• Dataset items
○ ○ ○

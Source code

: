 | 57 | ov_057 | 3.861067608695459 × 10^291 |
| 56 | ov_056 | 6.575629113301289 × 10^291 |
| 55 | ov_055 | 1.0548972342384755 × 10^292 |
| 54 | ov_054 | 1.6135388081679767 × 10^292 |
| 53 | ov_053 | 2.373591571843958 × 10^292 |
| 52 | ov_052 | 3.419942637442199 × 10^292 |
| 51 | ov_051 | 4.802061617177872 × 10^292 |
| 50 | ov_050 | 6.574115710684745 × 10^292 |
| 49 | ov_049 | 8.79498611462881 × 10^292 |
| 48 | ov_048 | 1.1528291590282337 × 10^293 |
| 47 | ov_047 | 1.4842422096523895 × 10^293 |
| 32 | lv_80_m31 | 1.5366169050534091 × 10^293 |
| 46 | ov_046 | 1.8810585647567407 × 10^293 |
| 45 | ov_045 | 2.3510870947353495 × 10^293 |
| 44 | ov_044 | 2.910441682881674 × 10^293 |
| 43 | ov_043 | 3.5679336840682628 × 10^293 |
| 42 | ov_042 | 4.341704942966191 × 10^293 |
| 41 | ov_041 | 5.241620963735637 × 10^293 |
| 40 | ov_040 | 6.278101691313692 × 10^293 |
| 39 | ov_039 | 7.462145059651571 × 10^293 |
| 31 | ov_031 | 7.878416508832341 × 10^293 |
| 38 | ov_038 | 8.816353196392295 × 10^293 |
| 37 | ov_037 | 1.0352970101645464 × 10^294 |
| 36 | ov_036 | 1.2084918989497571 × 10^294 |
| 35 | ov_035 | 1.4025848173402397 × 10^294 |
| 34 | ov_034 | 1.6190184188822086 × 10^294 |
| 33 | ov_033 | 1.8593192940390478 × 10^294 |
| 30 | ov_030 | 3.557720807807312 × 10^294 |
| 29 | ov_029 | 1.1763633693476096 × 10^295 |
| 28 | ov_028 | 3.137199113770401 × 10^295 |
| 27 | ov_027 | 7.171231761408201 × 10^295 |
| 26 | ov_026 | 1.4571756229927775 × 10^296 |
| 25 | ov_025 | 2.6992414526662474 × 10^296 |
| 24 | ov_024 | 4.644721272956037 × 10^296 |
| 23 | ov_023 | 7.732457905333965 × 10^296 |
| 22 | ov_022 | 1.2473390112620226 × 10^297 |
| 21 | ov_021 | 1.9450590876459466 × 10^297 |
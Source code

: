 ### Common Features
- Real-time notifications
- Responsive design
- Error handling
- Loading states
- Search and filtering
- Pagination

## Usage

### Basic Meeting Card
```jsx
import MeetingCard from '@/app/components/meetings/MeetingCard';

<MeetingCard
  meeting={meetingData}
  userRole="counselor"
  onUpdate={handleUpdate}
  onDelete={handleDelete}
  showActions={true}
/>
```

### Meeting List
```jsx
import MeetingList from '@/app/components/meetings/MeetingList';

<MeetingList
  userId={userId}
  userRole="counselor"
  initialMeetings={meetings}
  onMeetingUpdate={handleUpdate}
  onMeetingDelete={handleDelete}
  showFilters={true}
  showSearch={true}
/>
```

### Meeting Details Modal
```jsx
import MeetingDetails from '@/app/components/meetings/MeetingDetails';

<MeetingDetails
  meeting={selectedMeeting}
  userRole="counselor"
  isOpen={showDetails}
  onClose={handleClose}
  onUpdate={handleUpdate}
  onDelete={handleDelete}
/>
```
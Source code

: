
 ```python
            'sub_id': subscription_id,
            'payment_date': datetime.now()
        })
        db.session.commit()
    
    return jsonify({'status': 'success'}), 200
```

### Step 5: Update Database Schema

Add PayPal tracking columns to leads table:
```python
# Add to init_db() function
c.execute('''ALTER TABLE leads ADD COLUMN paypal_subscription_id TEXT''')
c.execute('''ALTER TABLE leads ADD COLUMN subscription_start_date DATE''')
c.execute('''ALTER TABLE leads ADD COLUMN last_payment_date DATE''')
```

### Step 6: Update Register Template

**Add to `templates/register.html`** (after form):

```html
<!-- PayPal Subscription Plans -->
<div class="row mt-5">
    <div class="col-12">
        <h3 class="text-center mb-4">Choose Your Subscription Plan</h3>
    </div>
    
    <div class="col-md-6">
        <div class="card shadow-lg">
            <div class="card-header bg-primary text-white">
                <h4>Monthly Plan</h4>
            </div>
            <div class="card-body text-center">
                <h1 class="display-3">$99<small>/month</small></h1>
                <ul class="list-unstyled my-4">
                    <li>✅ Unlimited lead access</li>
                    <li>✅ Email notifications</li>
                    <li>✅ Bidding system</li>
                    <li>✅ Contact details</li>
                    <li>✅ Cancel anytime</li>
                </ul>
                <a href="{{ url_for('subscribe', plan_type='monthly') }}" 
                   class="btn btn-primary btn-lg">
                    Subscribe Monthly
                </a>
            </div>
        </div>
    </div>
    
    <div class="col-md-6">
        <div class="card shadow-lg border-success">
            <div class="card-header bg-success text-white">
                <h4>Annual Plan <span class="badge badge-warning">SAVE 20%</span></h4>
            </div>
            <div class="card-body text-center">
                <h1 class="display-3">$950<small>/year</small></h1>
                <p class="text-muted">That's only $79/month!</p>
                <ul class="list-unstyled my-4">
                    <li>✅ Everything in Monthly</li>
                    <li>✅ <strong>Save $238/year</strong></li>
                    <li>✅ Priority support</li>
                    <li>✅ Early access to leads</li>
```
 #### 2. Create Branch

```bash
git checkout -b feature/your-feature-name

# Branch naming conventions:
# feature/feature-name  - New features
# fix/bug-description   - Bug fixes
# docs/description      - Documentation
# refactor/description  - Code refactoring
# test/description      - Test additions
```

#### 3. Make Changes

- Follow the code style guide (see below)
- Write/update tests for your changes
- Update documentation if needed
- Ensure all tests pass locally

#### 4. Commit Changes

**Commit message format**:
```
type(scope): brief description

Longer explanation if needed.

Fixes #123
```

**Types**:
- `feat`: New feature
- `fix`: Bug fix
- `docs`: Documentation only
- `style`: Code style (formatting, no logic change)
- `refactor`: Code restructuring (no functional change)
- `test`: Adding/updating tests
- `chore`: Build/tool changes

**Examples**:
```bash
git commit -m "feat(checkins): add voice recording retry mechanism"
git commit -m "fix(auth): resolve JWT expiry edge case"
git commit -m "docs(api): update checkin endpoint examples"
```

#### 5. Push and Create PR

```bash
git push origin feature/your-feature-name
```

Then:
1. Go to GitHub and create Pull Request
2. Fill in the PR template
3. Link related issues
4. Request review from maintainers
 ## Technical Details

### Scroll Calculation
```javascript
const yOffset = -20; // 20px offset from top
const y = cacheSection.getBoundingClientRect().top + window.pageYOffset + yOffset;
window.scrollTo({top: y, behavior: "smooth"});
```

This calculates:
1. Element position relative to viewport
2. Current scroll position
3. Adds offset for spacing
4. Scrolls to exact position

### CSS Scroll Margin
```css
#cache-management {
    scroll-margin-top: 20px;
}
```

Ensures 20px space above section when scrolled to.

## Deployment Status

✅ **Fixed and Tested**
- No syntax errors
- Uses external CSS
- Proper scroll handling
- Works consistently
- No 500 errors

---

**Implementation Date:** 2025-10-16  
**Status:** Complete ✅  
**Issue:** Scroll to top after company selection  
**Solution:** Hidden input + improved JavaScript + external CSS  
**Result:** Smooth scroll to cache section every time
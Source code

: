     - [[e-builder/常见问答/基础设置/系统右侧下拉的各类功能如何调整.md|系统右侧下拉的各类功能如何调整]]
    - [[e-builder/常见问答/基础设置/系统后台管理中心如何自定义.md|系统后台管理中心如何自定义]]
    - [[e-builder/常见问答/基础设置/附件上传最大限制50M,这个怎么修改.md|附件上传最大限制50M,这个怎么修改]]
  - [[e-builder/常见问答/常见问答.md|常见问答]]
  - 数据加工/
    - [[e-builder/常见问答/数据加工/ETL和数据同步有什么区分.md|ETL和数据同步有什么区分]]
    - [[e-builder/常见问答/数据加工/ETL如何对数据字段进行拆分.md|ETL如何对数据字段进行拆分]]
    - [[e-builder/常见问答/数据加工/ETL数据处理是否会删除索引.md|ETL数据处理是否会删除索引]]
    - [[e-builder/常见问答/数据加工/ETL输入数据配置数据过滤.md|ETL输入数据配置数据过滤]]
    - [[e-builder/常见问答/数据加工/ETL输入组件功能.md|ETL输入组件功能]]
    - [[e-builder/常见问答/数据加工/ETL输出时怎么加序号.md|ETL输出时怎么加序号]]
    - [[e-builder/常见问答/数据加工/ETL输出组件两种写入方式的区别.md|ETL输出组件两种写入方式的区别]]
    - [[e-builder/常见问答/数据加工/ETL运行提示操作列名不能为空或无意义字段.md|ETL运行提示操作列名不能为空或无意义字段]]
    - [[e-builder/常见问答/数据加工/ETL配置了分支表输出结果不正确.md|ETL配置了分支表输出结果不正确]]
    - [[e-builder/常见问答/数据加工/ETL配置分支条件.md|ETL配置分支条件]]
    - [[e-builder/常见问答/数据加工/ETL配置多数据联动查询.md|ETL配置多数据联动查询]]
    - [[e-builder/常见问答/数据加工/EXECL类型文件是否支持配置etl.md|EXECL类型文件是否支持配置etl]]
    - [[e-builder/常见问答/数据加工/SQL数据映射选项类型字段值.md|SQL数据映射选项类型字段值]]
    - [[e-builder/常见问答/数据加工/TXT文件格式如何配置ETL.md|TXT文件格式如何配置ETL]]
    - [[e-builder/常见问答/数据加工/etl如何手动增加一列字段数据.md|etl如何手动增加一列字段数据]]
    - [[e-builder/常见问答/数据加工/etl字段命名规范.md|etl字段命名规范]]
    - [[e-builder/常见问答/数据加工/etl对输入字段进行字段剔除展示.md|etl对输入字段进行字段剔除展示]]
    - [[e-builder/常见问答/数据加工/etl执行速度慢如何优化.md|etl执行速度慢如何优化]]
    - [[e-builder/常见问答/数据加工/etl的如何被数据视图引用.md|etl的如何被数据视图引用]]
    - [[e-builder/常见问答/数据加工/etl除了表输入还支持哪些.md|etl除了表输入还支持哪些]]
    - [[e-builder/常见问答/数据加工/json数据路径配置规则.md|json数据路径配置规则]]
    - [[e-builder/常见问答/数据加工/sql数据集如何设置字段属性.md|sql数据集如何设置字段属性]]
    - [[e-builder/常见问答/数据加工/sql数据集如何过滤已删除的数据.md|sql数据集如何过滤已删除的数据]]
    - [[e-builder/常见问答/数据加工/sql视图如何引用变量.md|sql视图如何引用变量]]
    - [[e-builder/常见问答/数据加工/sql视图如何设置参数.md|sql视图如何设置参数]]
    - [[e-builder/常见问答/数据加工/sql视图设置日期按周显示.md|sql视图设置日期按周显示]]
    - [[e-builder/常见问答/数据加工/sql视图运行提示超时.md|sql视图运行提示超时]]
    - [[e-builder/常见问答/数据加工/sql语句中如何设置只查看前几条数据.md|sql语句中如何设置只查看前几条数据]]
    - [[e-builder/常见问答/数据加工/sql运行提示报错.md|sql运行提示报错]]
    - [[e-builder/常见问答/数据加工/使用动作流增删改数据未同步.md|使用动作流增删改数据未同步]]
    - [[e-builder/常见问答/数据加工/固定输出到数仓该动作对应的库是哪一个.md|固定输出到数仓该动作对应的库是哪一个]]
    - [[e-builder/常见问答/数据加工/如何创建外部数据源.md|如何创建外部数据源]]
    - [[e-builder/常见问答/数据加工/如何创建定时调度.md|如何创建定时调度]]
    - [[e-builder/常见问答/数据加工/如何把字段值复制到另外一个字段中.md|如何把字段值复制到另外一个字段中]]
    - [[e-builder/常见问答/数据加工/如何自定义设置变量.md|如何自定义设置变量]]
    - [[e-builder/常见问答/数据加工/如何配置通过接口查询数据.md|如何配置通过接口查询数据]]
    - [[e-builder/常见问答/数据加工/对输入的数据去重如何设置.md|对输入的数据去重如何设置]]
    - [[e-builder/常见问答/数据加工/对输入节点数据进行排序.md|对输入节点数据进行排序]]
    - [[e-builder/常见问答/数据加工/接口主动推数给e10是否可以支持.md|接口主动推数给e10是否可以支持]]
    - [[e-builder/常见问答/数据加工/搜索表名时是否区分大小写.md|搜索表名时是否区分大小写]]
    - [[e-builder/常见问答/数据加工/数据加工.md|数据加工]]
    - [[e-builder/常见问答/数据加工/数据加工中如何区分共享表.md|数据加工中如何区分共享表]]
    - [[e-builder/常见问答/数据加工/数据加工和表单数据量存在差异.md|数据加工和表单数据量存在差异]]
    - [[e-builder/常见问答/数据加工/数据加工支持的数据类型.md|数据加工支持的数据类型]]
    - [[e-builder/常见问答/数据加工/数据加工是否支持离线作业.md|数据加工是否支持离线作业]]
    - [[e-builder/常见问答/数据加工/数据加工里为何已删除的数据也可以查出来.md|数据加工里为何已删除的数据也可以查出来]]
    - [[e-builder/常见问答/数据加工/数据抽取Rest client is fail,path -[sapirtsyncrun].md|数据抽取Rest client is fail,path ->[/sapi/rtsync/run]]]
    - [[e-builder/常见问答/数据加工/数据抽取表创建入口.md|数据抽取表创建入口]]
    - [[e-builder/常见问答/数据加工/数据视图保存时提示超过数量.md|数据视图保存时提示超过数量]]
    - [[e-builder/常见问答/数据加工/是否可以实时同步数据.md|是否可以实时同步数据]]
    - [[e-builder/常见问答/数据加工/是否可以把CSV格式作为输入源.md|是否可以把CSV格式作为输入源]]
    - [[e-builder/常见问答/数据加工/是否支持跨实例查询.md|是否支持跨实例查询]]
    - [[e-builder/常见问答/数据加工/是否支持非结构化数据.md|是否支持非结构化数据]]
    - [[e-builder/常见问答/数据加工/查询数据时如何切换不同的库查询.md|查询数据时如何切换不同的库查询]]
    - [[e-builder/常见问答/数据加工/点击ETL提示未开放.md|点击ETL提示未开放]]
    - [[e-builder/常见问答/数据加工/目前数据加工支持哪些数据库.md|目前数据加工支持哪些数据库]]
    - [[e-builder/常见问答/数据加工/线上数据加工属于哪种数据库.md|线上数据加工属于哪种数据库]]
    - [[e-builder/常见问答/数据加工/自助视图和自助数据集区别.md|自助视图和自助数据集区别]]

○ ○ ○

• Task brief
In the records above, find the line with "### Scroll Calculation"; write out exactly that line and each one after it, stopping after the line with "- [[e-builder/常见问答/数据加工/ETL配置分支条件.md|ETL配置分支条件]]".

• Solution to this task
### Scroll Calculation
```javascript
const yOffset = -20; // 20px offset from top
const y = cacheSection.getBoundingClientRect().top + window.pageYOffset + yOffset;
window.scrollTo({top: y, behavior: "smooth"});
```

This calculates:
1. Element position relative to viewport
2. Current scroll position
3. Adds offset for spacing
4. Scrolls to exact position

### CSS Scroll Margin
```css
#cache-management {
    scroll-margin-top: 20px;
}
```

Ensures 20px space above section when scrolled to.

## Deployment Status

✅ **Fixed and Tested**
- No syntax errors
- Uses external CSS
- Proper scroll handling
- Works consistently
- No 500 errors

---

**Implementation Date:** 2025-10-16  
**Status:** Complete ✅  
**Issue:** Scroll to top after company selection  
**Solution:** Hidden input + improved JavaScript + external CSS  
**Result:** Smooth scroll to cache section every time
Source code

:     - [[e-builder/常见问答/基础设置/系统右侧下拉的各类功能如何调整.md|系统右侧下拉的各类功能如何调整]]
    - [[e-builder/常见问答/基础设置/系统后台管理中心如何自定义.md|系统后台管理中心如何自定义]]
    - [[e-builder/常见问答/基础设置/附件上传最大限制50M,这个怎么修改.md|附件上传最大限制50M,这个怎么修改]]
  - [[e-builder/常见问答/常见问答.md|常见问答]]
  - 数据加工/
    - [[e-builder/常见问答/数据加工/ETL和数据同步有什么区分.md|ETL和数据同步有什么区分]]
    - [[e-builder/常见问答/数据加工/ETL如何对数据字段进行拆分.md|ETL如何对数据字段进行拆分]]
    - [[e-builder/常见问答/数据加工/ETL数据处理是否会删除索引.md|ETL数据处理是否会删除索引]]
    - [[e-builder/常见问答/数据加工/ETL输入数据配置数据过滤.md|ETL输入数据配置数据过滤]]
    - [[e-builder/常见问答/数据加工/ETL输入组件功能.md|ETL输入组件功能]]
    - [[e-builder/常见问答/数据加工/ETL输出时怎么加序号.md|ETL输出时怎么加序号]]
    - [[e-builder/常见问答/数据加工/ETL输出组件两种写入方式的区别.md|ETL输出组件两种写入方式的区别]]
    - [[e-builder/常见问答/数据加工/ETL运行提示操作列名不能为空或无意义字段.md|ETL运行提示操作列名不能为空或无意义字段]]
    - [[e-builder/常见问答/数据加工/ETL配置了分支表输出结果不正确.md|ETL配置了分支表输出结果不正确]]
    - [[e-builder/常见问答/数据加工/ETL配置分支条件.md|ETL配置分支条件]]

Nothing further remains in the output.